◆ DIRECTIONS FOR THIS TASK
In the entries below, find the line containing "- **Duration**: 10". Copy it and all lines after it, exactly, through the end.

◆ DATA
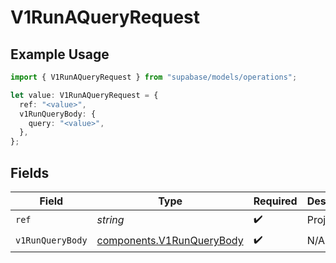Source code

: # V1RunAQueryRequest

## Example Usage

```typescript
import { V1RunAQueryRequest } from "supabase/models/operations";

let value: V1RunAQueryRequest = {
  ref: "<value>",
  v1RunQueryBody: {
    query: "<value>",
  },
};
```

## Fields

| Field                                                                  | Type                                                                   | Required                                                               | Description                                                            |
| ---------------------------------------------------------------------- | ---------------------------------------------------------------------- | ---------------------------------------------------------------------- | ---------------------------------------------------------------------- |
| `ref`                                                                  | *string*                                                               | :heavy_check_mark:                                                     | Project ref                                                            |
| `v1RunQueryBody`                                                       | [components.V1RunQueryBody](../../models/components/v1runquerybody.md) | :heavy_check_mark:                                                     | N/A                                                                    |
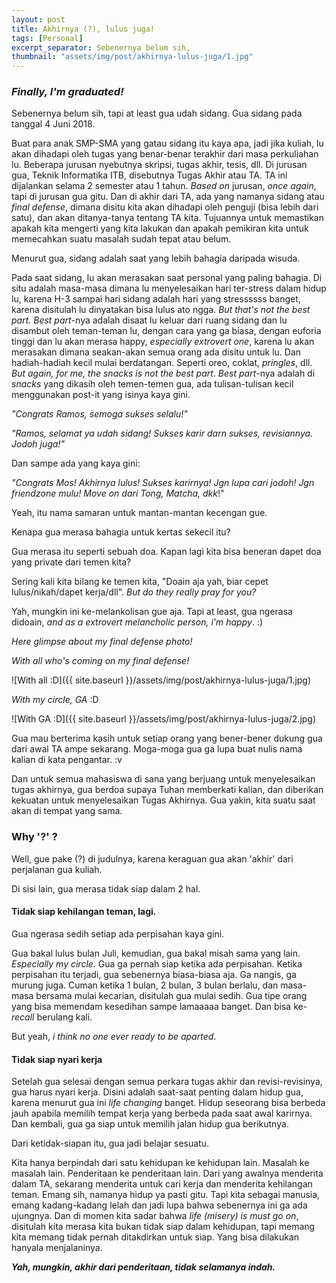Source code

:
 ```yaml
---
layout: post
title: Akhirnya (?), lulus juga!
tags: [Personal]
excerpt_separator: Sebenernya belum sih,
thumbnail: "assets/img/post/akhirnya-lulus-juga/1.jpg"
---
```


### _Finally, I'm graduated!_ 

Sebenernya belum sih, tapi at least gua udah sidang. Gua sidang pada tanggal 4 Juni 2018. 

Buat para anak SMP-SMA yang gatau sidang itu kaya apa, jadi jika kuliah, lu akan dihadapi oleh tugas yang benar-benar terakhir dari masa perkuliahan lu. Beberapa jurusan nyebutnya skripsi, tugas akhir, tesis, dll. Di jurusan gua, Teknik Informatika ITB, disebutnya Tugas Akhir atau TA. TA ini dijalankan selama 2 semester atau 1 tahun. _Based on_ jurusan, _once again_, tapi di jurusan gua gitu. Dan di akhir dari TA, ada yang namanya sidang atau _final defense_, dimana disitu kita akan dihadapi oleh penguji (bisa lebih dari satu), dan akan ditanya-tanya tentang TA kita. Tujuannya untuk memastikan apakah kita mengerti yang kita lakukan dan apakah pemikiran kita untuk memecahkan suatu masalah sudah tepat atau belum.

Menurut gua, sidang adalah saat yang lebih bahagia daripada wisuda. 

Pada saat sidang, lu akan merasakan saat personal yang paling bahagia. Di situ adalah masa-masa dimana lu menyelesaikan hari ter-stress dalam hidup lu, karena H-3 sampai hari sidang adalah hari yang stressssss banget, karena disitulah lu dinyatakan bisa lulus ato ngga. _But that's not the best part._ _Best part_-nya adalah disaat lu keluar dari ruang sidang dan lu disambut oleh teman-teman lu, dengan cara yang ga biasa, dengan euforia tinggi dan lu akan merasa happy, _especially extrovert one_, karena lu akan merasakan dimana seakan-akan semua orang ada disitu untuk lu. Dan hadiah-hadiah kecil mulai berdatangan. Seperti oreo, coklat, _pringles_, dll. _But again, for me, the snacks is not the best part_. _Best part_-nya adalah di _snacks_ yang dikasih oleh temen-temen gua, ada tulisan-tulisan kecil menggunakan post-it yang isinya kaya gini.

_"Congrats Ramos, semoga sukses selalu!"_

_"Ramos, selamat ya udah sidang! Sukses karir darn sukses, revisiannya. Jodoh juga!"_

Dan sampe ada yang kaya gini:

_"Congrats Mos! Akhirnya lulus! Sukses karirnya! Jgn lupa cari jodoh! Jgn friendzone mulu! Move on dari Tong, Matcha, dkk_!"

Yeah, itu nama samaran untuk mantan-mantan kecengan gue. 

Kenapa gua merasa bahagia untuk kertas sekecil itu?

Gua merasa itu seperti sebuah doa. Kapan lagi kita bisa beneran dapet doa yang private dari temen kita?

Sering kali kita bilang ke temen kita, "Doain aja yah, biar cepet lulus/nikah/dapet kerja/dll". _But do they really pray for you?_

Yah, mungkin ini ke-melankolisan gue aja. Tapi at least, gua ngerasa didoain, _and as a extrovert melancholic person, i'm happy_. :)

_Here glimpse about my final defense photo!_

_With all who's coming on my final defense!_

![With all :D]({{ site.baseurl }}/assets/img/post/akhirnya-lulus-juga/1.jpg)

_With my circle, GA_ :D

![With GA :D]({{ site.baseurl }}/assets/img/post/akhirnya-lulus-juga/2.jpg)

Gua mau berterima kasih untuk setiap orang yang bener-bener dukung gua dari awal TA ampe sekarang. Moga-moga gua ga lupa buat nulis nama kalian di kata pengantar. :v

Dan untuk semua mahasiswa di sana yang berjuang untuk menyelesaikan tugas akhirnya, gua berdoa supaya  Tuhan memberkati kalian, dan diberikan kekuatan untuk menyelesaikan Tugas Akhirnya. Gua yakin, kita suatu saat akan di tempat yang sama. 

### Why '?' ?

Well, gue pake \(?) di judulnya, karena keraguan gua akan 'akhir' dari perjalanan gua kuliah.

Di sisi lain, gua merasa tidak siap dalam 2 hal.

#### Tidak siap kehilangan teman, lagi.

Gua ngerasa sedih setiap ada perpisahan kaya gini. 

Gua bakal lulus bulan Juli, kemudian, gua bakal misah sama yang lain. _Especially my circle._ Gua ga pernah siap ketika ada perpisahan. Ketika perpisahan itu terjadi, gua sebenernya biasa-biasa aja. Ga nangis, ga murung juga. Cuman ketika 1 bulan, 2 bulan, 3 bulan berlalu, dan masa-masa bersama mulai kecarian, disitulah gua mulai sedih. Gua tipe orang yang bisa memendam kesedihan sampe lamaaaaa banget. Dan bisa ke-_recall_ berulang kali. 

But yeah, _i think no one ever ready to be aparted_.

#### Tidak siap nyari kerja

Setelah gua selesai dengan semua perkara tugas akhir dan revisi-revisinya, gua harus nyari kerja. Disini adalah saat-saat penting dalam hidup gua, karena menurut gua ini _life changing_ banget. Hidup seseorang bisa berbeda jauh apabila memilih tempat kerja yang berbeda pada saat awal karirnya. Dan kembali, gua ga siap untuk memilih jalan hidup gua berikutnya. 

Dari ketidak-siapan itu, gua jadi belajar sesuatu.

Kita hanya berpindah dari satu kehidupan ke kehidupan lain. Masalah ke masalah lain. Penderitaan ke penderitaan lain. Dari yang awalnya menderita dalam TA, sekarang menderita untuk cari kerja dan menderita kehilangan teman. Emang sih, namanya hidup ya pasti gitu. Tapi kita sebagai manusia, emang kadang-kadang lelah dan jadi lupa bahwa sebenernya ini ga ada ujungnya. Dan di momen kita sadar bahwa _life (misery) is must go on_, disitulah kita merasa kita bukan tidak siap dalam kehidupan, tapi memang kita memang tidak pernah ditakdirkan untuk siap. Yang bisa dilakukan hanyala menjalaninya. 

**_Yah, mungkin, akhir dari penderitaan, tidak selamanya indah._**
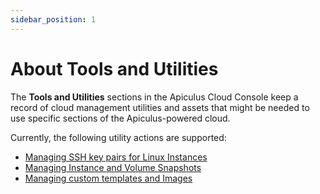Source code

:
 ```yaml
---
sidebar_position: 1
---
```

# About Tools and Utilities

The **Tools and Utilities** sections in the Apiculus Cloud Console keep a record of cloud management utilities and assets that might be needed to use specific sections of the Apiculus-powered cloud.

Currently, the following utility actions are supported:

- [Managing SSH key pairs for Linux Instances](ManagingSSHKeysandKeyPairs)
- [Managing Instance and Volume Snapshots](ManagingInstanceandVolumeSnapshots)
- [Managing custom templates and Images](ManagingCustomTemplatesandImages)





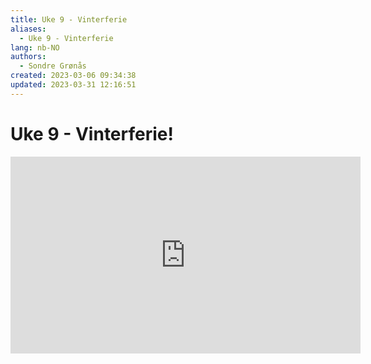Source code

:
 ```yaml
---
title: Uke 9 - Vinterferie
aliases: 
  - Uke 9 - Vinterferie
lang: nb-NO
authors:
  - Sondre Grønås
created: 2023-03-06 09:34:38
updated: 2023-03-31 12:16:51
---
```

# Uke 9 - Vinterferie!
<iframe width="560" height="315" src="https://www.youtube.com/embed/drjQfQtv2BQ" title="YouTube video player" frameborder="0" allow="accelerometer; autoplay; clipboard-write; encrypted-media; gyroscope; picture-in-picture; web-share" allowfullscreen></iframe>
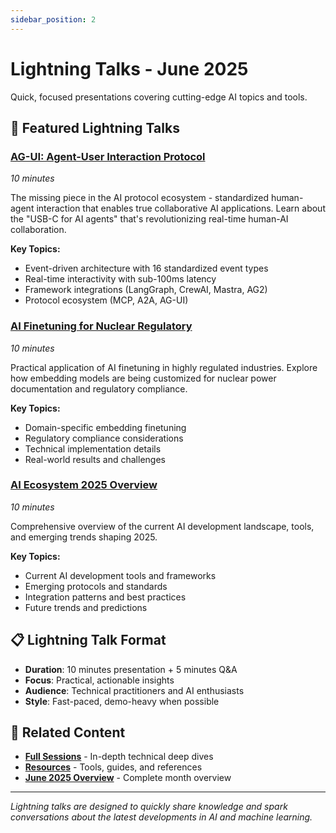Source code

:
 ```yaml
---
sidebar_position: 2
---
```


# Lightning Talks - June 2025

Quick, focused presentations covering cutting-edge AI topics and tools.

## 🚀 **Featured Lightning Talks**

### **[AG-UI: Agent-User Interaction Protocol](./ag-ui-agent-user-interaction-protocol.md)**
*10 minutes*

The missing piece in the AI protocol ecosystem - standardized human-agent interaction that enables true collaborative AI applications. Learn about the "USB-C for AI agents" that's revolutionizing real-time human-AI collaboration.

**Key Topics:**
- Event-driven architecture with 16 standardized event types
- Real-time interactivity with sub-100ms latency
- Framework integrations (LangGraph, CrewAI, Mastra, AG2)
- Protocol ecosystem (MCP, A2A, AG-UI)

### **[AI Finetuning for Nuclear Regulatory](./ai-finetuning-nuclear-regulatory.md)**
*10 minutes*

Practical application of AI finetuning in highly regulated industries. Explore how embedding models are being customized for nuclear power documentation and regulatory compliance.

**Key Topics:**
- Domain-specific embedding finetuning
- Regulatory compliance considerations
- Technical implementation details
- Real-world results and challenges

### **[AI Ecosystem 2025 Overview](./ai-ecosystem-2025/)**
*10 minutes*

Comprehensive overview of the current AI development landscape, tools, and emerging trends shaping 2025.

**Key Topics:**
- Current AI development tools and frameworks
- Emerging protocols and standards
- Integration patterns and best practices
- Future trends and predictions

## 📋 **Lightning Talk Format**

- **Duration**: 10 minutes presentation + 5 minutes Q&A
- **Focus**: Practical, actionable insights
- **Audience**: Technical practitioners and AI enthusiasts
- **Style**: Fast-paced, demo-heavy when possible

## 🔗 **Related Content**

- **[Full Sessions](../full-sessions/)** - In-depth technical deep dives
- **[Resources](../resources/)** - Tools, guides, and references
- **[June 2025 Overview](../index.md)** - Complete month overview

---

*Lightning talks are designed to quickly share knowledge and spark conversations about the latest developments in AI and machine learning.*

◆ RESPONSE TO THE TASK
- **Duration**: 10 minutes presentation + 5 minutes Q&A
- **Focus**: Practical, actionable insights
- **Audience**: Technical practitioners and AI enthusiasts
- **Style**: Fast-paced, demo-heavy when possible

## 🔗 **Related Content**

- **[Full Sessions](../full-sessions/)** - In-depth technical deep dives
- **[Resources](../resources/)** - Tools, guides, and references
- **[June 2025 Overview](../index.md)** - Complete month overview

---

*Lightning talks are designed to quickly share knowledge and spark conversations about the latest developments in AI and machine learning.*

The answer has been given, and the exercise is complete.